TEKNOLOJİ DİŞHEKİMLİĞİNDE DEVRİM YARATIYOR...
'Bu anlamda diş ve dişeti hastalıklarının önlenebilir hastalıklardan olduğu gerçeğinden hareket ederek; toplumun bilgilendirilmesi ve ağız-diş bakımı konusunda alışkanlık oluşturulması konusunda karar vericilere (siyasi aktörlere), sağlık alanındaki meslek kuruluşlarına, eğitim kurumlarına, gönüllü sağlık kuruluşlarına ve sağlık endüstrisine sorumluluklar düşmektedir. Başta merkezi yönetim olmak üzere; yerel yönetimler, dişhekimliği fakülteleri, sağlık meslek birlikleri, sivil toplum kuruluşları ve sağlık endüstrisi vb yapılar ağız ve diş sağlığının iyileştirilmesi konusunda mevcut ürün ve süreçlerde önemli teknolojik yeniliklerin ağız sağlığının geleceğini şekillendirmedeki rolünü tartışarak gerçekçi ve sürdürülebilir projeler üzerinde çalışmalıdırlar' şeklinde ifadelerde bulunan TDB Genel Merkezi teknolojinin dişhekimliğinde ki yerini de şöyle anlattı. 'FDI, 2022 Ağız Sağlığı haftasındaki kampanyalarıyla, sağlıksız bir ağzın duygusal, sosyal, zihinsel ve genel fiziksel refah gibi hayatın her alanını ciddi şekilde etkileyebileceğini vurgulamaktadır.
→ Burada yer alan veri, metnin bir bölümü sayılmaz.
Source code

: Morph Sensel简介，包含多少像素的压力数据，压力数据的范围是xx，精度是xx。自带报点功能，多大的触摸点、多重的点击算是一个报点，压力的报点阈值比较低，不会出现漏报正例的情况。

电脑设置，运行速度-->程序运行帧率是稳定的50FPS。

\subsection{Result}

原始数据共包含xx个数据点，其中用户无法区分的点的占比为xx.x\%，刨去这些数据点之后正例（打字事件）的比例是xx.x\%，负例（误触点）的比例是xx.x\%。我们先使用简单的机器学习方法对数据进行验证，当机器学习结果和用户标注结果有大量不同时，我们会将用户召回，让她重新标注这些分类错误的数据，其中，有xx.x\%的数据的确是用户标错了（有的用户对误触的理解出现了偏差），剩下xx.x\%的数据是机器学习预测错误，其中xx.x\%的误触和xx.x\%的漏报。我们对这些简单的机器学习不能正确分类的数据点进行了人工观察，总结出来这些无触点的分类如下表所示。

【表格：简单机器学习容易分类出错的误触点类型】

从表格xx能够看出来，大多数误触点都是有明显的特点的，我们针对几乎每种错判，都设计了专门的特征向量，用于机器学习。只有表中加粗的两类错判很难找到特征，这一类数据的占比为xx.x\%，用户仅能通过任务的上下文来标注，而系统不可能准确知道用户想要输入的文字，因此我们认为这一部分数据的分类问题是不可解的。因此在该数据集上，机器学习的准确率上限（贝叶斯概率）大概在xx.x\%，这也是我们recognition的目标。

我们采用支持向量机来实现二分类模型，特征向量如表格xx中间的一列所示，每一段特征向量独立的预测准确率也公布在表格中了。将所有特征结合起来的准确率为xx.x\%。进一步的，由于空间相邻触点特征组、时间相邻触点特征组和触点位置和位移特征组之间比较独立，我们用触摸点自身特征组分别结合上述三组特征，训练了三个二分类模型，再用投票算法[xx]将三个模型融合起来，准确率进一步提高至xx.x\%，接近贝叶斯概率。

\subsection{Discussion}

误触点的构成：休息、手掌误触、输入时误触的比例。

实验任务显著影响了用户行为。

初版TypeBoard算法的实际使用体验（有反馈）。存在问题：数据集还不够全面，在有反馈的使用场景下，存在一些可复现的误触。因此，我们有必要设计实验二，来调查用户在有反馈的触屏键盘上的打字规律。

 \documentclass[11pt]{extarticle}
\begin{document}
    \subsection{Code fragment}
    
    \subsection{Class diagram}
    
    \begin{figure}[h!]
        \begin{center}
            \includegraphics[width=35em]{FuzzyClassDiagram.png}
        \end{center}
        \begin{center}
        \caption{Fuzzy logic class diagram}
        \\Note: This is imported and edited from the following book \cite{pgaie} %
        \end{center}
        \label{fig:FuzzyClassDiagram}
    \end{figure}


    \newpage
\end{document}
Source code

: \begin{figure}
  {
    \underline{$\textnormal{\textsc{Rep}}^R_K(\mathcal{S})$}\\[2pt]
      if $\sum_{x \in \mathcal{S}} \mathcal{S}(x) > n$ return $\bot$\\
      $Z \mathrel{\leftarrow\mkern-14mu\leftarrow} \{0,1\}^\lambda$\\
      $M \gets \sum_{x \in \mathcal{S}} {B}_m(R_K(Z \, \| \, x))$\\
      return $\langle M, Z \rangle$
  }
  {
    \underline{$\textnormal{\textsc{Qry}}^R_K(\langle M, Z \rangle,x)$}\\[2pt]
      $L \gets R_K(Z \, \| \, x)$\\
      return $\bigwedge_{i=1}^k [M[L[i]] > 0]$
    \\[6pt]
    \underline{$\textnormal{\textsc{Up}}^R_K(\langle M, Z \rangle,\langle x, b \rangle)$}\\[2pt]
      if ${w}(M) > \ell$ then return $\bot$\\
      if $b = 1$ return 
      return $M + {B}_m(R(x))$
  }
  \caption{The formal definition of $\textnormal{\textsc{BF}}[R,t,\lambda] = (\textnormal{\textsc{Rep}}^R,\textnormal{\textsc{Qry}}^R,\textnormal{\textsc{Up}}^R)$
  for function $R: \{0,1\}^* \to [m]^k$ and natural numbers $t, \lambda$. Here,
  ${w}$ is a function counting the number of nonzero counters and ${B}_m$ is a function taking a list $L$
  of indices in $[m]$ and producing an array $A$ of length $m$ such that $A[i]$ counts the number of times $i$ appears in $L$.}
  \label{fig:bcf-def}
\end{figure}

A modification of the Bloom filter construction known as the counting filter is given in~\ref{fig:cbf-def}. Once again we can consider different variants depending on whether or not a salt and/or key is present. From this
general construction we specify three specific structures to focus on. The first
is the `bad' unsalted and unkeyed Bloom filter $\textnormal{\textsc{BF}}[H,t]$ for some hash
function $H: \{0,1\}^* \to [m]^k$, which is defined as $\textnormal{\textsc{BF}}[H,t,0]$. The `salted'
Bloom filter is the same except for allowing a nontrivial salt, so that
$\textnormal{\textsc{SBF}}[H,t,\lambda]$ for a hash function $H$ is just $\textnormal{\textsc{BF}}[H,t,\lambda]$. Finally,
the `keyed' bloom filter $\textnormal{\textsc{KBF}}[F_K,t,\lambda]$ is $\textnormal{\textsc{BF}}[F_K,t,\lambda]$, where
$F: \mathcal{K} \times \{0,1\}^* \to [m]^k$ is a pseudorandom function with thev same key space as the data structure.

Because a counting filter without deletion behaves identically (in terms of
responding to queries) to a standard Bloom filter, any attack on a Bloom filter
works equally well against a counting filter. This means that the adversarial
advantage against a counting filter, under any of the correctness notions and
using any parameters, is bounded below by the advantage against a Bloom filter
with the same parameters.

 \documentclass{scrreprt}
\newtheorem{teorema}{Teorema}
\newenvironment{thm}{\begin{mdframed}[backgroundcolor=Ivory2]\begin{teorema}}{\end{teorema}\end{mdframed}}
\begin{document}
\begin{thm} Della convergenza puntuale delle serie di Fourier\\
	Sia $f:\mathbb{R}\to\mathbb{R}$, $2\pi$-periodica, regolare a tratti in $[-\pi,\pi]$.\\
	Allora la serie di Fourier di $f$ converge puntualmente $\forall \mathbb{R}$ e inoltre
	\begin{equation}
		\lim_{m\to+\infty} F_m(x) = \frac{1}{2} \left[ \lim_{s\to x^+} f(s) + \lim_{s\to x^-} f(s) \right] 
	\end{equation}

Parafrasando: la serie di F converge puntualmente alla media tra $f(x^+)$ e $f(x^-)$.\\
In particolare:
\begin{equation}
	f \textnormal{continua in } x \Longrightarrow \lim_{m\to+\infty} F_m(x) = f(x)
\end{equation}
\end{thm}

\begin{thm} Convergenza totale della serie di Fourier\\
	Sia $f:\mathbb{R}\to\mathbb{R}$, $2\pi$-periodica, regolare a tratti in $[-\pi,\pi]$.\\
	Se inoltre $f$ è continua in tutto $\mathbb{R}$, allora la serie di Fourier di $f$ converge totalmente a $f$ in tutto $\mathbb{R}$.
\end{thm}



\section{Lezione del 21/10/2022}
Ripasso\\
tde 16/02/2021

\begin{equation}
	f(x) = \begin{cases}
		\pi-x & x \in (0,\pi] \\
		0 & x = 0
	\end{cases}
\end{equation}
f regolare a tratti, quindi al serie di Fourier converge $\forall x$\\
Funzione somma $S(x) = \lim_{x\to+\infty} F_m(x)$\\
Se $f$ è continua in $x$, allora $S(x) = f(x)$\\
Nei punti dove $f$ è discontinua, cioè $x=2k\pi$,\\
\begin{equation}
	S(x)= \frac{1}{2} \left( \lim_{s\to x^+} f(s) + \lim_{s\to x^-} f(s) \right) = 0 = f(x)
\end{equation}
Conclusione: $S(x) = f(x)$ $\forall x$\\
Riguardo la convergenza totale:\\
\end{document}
Kalıcı dişlerdeki çürüklerin dünya çapında en yaygın hastalık olması nedeniyle genel kamu, hükümetler ve politika yapıcılar ve diş endüstrisi gibi paydaş grupların birlikte hareket etmesi ve küresel olarak yaklaşık 3,5 milyar insanı etkileyen ağız hastalıklarını ele alması bir gerekliliktir. Günümüzde yeni teknolojiler dişhekimliğinde devrim yaratıyor, dişhekimlerinin çalışmalarını kolaylaştırıyor, hasta deneyimlerini geliştiriyor. Sağlık sistemlerini ve ekonomileri etkileyen ağız hastalıklarının küresel yükünü azaltmaya yardımcı olmak için tüm ağız diş bileşenlerinin ortak hareket etmelerini istiyoruz. Genel sağlıkta esenlik ve yaşam kalitesi için iyi bir ağız sağlığı şarttır. İnsanların ağızlarıyla gurur duyabilmeleri için ağız hastalıklarının önlenmesi, erken teşhisi ve bakımından ağız sağlığının geleceğini şekillendirmek üzere dişhekimlerinin strateji, teknoloji ve diğer enstrümanlara bakış açılarının gelişmesi bağlamında sürekli eğitime önem verilmelidir. Türk Dişhekimleri Birliği ve Dişhekimleri Odaları olarak ağız diş sağlığı politikaları üretme ve hayata geçirmede tüm bileşenlerle ortak çalışmaya, üzerimize düşeni yapmayı dün olduğu gibi bugün de hazır olduğumuzu kamuoyunun bilgisine sunarız' dedi.